:: INFORMATION SHOWN ::

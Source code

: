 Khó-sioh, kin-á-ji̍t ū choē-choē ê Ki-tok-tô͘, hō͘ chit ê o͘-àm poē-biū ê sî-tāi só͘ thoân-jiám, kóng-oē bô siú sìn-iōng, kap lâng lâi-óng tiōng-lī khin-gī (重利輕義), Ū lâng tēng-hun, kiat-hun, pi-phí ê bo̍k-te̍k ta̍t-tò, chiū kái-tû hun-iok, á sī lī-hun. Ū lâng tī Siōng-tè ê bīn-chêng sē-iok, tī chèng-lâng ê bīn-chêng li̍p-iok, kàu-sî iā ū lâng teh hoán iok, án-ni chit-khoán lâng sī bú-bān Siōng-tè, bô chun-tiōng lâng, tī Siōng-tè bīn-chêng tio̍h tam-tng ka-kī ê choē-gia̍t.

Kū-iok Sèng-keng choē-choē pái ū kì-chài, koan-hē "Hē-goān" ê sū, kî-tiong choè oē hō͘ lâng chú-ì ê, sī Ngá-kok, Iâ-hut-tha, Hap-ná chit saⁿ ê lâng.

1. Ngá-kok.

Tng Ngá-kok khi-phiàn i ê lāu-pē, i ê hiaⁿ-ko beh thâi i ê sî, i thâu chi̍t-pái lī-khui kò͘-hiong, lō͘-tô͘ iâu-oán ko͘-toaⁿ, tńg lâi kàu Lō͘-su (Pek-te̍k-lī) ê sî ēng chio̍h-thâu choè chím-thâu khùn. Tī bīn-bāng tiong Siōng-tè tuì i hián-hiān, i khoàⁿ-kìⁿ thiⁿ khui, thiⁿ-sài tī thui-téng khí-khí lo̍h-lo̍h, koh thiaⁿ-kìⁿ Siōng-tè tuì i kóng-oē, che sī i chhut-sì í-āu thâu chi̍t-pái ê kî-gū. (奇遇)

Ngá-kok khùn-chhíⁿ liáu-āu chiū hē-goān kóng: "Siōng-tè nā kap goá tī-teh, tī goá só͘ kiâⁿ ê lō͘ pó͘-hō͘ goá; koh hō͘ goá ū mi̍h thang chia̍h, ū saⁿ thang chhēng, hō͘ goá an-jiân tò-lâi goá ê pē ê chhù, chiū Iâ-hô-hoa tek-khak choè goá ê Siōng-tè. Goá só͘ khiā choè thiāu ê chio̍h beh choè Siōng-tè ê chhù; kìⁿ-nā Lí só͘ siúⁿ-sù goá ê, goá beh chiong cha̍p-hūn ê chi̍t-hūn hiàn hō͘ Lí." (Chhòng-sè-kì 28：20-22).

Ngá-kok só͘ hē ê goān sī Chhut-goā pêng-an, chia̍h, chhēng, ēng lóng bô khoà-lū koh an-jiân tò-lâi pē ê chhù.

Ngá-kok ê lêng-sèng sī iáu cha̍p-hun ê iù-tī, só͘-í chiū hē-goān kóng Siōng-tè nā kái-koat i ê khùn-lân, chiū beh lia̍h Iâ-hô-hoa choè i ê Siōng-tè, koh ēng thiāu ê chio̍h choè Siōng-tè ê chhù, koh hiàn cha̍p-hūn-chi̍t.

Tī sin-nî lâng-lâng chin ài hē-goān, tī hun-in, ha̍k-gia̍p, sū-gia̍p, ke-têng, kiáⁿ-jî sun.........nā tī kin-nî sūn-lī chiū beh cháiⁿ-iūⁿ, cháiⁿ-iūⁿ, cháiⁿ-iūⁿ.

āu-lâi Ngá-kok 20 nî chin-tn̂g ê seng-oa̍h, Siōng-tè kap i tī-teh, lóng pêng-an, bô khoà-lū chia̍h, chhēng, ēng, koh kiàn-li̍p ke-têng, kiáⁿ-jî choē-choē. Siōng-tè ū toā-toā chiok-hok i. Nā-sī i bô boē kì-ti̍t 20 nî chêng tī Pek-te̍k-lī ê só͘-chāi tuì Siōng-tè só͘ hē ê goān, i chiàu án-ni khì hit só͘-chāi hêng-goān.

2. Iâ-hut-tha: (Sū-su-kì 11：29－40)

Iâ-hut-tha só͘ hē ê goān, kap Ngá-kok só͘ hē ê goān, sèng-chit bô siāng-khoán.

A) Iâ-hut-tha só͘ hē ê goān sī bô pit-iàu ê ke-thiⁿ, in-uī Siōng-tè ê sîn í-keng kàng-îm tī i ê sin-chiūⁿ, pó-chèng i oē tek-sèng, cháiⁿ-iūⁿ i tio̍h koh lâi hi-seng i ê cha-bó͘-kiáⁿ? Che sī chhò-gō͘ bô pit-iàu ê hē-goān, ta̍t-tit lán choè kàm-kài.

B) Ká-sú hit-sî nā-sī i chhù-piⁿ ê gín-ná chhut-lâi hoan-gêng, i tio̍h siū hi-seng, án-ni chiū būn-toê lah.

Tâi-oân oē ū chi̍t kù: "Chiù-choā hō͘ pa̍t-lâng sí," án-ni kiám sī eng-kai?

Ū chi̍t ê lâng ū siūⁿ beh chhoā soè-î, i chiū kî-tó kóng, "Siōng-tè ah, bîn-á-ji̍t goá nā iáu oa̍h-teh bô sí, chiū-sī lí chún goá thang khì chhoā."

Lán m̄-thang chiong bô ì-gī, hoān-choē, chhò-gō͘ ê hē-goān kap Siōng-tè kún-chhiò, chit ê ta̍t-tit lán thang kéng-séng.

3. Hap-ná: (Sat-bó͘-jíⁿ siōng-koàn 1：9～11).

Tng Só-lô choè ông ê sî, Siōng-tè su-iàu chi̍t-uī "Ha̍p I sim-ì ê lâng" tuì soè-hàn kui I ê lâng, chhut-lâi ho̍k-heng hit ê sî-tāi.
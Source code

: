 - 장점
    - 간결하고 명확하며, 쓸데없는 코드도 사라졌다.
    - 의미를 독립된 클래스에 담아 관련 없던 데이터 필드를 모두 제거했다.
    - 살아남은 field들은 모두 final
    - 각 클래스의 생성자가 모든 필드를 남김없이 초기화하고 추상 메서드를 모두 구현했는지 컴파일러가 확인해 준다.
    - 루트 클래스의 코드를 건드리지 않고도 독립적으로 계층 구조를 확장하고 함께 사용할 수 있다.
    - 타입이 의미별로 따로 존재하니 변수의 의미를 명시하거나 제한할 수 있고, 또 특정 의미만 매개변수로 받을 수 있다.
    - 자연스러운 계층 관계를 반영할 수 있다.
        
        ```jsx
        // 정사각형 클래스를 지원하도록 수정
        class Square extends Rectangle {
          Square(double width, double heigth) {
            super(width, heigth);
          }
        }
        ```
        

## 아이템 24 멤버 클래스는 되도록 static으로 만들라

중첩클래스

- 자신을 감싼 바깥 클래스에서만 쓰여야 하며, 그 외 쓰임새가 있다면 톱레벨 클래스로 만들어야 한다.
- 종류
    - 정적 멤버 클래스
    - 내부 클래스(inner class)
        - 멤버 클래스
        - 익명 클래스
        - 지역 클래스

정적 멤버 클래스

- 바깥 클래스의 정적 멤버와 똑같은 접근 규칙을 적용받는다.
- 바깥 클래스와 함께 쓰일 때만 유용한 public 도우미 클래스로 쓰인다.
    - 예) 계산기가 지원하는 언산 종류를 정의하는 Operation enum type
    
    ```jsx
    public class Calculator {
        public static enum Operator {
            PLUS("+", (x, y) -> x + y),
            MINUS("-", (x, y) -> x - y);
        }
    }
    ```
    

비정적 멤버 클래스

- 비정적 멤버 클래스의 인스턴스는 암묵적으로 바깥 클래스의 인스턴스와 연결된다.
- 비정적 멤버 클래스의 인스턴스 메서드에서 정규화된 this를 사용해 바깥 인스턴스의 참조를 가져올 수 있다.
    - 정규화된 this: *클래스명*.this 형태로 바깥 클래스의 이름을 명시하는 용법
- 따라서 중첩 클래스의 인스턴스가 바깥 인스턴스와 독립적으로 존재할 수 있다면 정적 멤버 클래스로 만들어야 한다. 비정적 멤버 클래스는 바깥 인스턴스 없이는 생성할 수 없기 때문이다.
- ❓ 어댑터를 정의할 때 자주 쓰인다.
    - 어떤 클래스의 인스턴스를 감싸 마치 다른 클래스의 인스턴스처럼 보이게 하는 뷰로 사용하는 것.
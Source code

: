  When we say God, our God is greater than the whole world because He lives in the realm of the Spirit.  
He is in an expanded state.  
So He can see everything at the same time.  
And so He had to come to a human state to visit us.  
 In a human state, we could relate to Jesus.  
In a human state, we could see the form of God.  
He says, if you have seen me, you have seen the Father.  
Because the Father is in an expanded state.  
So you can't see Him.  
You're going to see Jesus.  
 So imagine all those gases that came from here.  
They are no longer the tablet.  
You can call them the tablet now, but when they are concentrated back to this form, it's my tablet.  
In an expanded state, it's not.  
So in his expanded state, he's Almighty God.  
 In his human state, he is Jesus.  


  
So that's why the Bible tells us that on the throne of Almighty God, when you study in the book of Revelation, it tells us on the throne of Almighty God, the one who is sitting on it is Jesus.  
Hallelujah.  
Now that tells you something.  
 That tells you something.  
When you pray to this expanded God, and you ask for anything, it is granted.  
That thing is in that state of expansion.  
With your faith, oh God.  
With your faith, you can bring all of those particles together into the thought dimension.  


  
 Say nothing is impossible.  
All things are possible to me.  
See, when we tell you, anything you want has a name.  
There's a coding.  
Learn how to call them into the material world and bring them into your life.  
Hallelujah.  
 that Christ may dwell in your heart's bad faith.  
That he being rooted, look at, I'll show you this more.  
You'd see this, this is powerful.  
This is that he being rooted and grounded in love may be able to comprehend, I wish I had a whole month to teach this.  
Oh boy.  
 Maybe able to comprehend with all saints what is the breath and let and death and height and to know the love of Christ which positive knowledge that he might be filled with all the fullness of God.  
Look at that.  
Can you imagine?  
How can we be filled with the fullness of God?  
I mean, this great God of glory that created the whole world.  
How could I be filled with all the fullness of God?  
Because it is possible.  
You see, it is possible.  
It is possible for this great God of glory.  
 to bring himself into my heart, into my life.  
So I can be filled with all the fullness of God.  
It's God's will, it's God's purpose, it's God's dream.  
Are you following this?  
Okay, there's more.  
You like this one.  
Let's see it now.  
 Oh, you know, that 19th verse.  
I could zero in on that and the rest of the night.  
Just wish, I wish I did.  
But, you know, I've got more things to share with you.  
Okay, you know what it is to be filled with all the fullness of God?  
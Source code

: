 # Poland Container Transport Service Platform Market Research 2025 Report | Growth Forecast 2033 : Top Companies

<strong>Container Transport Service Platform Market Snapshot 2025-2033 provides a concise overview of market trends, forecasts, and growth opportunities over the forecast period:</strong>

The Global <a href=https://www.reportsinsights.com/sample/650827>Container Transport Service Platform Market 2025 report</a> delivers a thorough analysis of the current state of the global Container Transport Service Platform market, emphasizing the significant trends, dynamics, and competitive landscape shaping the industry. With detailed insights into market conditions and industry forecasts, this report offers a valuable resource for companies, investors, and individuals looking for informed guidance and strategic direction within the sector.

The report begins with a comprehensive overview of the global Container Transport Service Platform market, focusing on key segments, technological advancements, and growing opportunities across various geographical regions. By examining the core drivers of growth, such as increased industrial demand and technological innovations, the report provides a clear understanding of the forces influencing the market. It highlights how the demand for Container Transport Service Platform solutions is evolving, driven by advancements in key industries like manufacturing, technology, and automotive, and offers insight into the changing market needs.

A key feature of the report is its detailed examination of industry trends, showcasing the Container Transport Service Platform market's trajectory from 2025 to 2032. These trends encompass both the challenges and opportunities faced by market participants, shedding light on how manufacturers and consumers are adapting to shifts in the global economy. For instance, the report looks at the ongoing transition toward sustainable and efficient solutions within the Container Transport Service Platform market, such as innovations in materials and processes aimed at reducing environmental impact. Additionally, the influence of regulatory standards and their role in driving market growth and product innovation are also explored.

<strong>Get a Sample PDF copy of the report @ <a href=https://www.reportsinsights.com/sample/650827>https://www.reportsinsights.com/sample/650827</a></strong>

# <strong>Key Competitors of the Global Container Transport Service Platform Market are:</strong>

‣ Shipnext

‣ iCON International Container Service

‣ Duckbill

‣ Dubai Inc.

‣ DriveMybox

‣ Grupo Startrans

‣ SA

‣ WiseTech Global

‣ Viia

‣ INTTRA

:::

-- YOUR OBJECTIVE --
All lines above from the one with "- 살아남은 field들은 모두 final" to the one with "- 내부 클래스(inner class)", inclusive, should be copied exactly, and no other lines.

-- ANSWER TO THIS PROBLEM --
    - 살아남은 field들은 모두 final
    - 각 클래스의 생성자가 모든 필드를 남김없이 초기화하고 추상 메서드를 모두 구현했는지 컴파일러가 확인해 준다.
    - 루트 클래스의 코드를 건드리지 않고도 독립적으로 계층 구조를 확장하고 함께 사용할 수 있다.
    - 타입이 의미별로 따로 존재하니 변수의 의미를 명시하거나 제한할 수 있고, 또 특정 의미만 매개변수로 받을 수 있다.
    - 자연스러운 계층 관계를 반영할 수 있다.
        
        ```jsx
        // 정사각형 클래스를 지원하도록 수정
        class Square extends Rectangle {
          Square(double width, double heigth) {
            super(width, heigth);
          }
        }
        ```
        

## 아이템 24 멤버 클래스는 되도록 static으로 만들라

중첩클래스

- 자신을 감싼 바깥 클래스에서만 쓰여야 하며, 그 외 쓰임새가 있다면 톱레벨 클래스로 만들어야 한다.
- 종류
    - 정적 멤버 클래스
    - 내부 클래스(inner class)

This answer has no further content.